En effet, les faibles pluviométries des années de sécheresses récurrentes ont diminué la quantité des terres cultivables, qui sont désormais réservées aux cultures vivrières. Puis, la paille a, été petit à petit, remplacée par le plastique souple des emballages avant son interdiction dans le pays.
En cherchant donc une idée pour recycler le papier, Aïssata découvre l’éco-vannerie sur internet et décide de faire d’une pierre deux coups : trouver une alternative à la paille et au plastique pour la vannerie traditionnelle et sensibiliser autour du papier recyclé.
« J’ai commencé à recycler le papier en 2017 pour créer des objets de décoration et de rangement », raconte-t-elle «une technique que j’ai apprise grâce aux tutoriels sur l’éco-vannerie. C’est une jeune discipline qui se propose de concilier modernité et savoirs ancestraux, en adaptant à des matériaux de récupération (comme le papier) les techniques de vannerie traditionnelle. »

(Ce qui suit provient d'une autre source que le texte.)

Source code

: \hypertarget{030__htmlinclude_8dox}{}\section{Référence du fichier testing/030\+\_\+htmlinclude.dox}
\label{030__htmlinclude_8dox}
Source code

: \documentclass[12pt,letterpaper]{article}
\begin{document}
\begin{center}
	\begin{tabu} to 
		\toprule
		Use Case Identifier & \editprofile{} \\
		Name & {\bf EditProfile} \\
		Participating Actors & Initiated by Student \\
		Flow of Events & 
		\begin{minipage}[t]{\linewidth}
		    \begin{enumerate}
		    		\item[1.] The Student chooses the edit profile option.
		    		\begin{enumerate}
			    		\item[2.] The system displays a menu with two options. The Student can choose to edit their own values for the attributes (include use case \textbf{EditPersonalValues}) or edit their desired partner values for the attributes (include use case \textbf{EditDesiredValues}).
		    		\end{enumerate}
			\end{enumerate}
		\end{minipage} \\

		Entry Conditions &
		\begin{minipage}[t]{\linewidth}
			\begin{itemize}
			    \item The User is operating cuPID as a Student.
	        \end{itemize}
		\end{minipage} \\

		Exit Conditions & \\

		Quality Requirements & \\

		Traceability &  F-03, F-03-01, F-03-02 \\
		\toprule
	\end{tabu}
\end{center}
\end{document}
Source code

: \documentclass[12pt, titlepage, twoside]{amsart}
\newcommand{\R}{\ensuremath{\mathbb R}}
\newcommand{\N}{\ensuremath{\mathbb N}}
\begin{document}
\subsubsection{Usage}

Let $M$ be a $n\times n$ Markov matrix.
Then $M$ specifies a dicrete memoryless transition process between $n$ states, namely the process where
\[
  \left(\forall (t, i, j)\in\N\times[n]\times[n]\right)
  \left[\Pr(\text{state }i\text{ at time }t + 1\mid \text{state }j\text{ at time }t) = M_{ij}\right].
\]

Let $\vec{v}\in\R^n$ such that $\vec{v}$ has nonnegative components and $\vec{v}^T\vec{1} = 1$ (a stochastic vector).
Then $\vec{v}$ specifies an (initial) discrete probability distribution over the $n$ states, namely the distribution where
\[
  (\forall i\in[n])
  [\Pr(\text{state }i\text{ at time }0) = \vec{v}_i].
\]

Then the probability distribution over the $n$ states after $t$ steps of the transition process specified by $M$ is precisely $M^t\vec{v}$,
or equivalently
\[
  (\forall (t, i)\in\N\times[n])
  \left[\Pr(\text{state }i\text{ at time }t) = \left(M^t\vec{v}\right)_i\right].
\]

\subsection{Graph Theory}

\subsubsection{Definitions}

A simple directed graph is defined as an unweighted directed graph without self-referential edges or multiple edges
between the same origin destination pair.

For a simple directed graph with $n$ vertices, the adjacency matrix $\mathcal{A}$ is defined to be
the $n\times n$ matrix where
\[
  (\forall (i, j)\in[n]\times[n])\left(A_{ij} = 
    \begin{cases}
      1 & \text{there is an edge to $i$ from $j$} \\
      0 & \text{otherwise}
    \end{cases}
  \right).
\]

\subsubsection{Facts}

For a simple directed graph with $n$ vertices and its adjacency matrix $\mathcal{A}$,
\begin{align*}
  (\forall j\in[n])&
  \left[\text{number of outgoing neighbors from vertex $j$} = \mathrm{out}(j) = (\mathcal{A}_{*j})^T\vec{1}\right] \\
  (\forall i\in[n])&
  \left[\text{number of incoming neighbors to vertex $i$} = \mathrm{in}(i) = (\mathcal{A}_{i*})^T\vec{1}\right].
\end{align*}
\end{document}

« Je recycle tous les types de papier, même ceux que l’industrie classique n’arrive pas à recycler, comme les papiers cadeaux, le papier en rouleau, papier photo, essuie-tout ou le papier peint» continue d’expliquer cette jeune maman passionnée. «Grâce à ce papier travaillé, je crée des objets d’artisanat, utilitaires ou de rangement : nattes, paniers, corbeilles, plateaux, casiers de rangement, … Toutes mes créations sont écologiques, car j’utilise pour lier en plus de la colle, la gomme arabique et pour colorer, des teintures végétales, comme le thé, le bissap, les épluchures d’oignons, les pétales de fleurs,… »
Les œuvres d’Aïssata Dia, ont connu un grand succès lors du dernier Grand Marché de Noël de l’Institut Français de Mauritanie. Cependant pour que l’activité devienne rentable, elle aurait besoin de recruter une main d’œuvre qualifiée pour la seconder.
En attendant, l’artiste s’adonne à son activité favorite – celle d’animer des ateliers d’éco-vannerie, avec les petits et les grands, en leur expliquant les avantages de la préservation de l’environnement.